Dataset excerpts
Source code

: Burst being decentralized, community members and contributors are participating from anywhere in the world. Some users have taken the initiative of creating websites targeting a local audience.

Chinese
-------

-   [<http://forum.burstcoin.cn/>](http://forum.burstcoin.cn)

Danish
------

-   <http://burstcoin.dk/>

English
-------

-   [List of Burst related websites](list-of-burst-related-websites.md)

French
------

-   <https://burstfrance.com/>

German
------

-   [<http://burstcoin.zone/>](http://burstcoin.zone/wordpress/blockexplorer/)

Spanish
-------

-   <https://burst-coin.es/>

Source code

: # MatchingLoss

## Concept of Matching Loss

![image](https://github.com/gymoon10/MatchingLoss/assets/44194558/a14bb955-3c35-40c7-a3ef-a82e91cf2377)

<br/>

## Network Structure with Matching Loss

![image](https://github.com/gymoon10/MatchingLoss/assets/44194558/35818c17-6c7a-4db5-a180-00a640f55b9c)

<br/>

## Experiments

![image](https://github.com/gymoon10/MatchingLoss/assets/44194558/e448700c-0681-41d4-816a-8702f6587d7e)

- _PROBLEM TO SOLVE_
For the records above, tally the lines holding the word "websites". Answer with the number only.

- _ANSWER TO THE EXERCISE_
2